(Your assignment) In full and without alteration, give the listing again.

BEGIN Listed entries

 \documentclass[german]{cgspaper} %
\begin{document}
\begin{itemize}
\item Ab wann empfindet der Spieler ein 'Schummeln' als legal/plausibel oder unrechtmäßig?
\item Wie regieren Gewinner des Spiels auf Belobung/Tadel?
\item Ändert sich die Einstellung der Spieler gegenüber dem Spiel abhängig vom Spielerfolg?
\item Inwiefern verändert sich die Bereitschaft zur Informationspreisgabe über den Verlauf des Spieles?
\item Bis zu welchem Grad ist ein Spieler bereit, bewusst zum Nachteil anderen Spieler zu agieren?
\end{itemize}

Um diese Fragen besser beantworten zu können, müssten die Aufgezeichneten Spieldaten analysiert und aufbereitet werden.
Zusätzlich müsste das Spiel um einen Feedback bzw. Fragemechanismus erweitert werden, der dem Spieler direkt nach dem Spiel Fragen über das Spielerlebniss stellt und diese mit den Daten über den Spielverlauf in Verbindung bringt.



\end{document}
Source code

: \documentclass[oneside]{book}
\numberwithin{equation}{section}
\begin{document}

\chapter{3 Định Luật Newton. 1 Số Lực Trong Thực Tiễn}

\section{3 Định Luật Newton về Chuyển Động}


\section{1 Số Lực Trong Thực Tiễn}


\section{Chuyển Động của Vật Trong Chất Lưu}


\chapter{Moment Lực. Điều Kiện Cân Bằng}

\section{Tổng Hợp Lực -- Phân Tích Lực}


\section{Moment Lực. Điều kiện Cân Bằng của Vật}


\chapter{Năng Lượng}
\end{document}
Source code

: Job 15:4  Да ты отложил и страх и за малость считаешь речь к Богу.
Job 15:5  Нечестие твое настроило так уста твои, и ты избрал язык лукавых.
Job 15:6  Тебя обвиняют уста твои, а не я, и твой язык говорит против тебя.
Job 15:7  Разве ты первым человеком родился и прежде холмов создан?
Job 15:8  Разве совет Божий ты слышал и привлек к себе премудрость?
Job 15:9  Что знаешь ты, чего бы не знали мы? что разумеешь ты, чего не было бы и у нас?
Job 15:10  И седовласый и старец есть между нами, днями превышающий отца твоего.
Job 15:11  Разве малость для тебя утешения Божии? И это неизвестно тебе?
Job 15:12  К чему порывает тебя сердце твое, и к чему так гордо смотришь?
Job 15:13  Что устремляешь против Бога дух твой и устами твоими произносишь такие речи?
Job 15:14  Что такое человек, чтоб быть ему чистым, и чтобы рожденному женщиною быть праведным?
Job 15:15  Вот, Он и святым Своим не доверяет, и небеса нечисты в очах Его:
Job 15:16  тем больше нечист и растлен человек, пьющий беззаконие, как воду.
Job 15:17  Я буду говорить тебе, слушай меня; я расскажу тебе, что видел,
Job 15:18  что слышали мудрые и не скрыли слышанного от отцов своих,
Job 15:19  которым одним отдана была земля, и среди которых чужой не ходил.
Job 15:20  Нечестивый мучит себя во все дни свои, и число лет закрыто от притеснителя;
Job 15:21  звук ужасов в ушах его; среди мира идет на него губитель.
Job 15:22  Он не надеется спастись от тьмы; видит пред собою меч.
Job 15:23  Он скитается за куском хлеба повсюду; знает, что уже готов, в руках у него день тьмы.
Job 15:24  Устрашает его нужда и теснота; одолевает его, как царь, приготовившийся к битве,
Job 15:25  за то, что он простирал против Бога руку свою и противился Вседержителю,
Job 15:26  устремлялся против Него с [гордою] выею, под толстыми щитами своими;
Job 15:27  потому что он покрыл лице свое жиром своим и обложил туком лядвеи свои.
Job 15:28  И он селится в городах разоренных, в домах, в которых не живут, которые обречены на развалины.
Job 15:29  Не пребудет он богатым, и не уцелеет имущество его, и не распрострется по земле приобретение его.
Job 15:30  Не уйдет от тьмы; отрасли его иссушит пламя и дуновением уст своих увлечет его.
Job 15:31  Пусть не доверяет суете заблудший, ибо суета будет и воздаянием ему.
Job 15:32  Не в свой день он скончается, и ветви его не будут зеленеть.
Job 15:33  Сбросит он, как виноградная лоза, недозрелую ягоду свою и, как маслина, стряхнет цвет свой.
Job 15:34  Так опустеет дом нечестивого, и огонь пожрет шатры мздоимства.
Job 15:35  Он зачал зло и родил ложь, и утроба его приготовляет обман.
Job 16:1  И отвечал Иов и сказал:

END Listed entries

(Result)
 \documentclass[german]{cgspaper} %
\begin{document}
\begin{itemize}
\item Ab wann empfindet der Spieler ein 'Schummeln' als legal/plausibel oder unrechtmäßig?
\item Wie regieren Gewinner des Spiels auf Belobung/Tadel?
\item Ändert sich die Einstellung der Spieler gegenüber dem Spiel abhängig vom Spielerfolg?
\item Inwiefern verändert sich die Bereitschaft zur Informationspreisgabe über den Verlauf des Spieles?
\item Bis zu welchem Grad ist ein Spieler bereit, bewusst zum Nachteil anderen Spieler zu agieren?
\end{itemize}

Um diese Fragen besser beantworten zu können, müssten die Aufgezeichneten Spieldaten analysiert und aufbereitet werden.
Zusätzlich müsste das Spiel um einen Feedback bzw. Fragemechanismus erweitert werden, der dem Spieler direkt nach dem Spiel Fragen über das Spielerlebniss stellt und diese mit den Daten über den Spielverlauf in Verbindung bringt.



\end{document}
Source code

: \documentclass[oneside]{book}
\numberwithin{equation}{section}
\begin{document}

\chapter{3 Định Luật Newton. 1 Số Lực Trong Thực Tiễn}

\section{3 Định Luật Newton về Chuyển Động}


\section{1 Số Lực Trong Thực Tiễn}


\section{Chuyển Động của Vật Trong Chất Lưu}


\chapter{Moment Lực. Điều Kiện Cân Bằng}

\section{Tổng Hợp Lực -- Phân Tích Lực}


\section{Moment Lực. Điều kiện Cân Bằng của Vật}


\chapter{Năng Lượng}
\end{document}
Source code

: Job 15:4  Да ты отложил и страх и за малость считаешь речь к Богу.
Job 15:5  Нечестие твое настроило так уста твои, и ты избрал язык лукавых.
Job 15:6  Тебя обвиняют уста твои, а не я, и твой язык говорит против тебя.
Job 15:7  Разве ты первым человеком родился и прежде холмов создан?
Job 15:8  Разве совет Божий ты слышал и привлек к себе премудрость?
Job 15:9  Что знаешь ты, чего бы не знали мы? что разумеешь ты, чего не было бы и у нас?
Job 15:10  И седовласый и старец есть между нами, днями превышающий отца твоего.
Job 15:11  Разве малость для тебя утешения Божии? И это неизвестно тебе?
Job 15:12  К чему порывает тебя сердце твое, и к чему так гордо смотришь?
Job 15:13  Что устремляешь против Бога дух твой и устами твоими произносишь такие речи?
Job 15:14  Что такое человек, чтоб быть ему чистым, и чтобы рожденному женщиною быть праведным?
Job 15:15  Вот, Он и святым Своим не доверяет, и небеса нечисты в очах Его:
Job 15:16  тем больше нечист и растлен человек, пьющий беззаконие, как воду.
Job 15:17  Я буду говорить тебе, слушай меня; я расскажу тебе, что видел,
Job 15:18  что слышали мудрые и не скрыли слышанного от отцов своих,
Job 15:19  которым одним отдана была земля, и среди которых чужой не ходил.
Job 15:20  Нечестивый мучит себя во все дни свои, и число лет закрыто от притеснителя;
Job 15:21  звук ужасов в ушах его; среди мира идет на него губитель.
Job 15:22  Он не надеется спастись от тьмы; видит пред собою меч.
Job 15:23  Он скитается за куском хлеба повсюду; знает, что уже готов, в руках у него день тьмы.
Job 15:24  Устрашает его нужда и теснота; одолевает его, как царь, приготовившийся к битве,
Job 15:25  за то, что он простирал против Бога руку свою и противился Вседержителю,
Job 15:26  устремлялся против Него с [гордою] выею, под толстыми щитами своими;
Job 15:27  потому что он покрыл лице свое жиром своим и обложил туком лядвеи свои.
Job 15:28  И он селится в городах разоренных, в домах, в которых не живут, которые обречены на развалины.
Job 15:29  Не пребудет он богатым, и не уцелеет имущество его, и не распрострется по земле приобретение его.
Job 15:30  Не уйдет от тьмы; отрасли его иссушит пламя и дуновением уст своих увлечет его.
Job 15:31  Пусть не доверяет суете заблудший, ибо суета будет и воздаянием ему.
Job 15:32  Не в свой день он скончается, и ветви его не будут зеленеть.
Job 15:33  Сбросит он, как виноградная лоза, недозрелую ягоду свою и, как маслина, стряхнет цвет свой.
Job 15:34  Так опустеет дом нечестивого, и огонь пожрет шатры мздоимства.
Job 15:35  Он зачал зло и родил ложь, и утроба его приготовляет обман.
Job 16:1  И отвечал Иов и сказал:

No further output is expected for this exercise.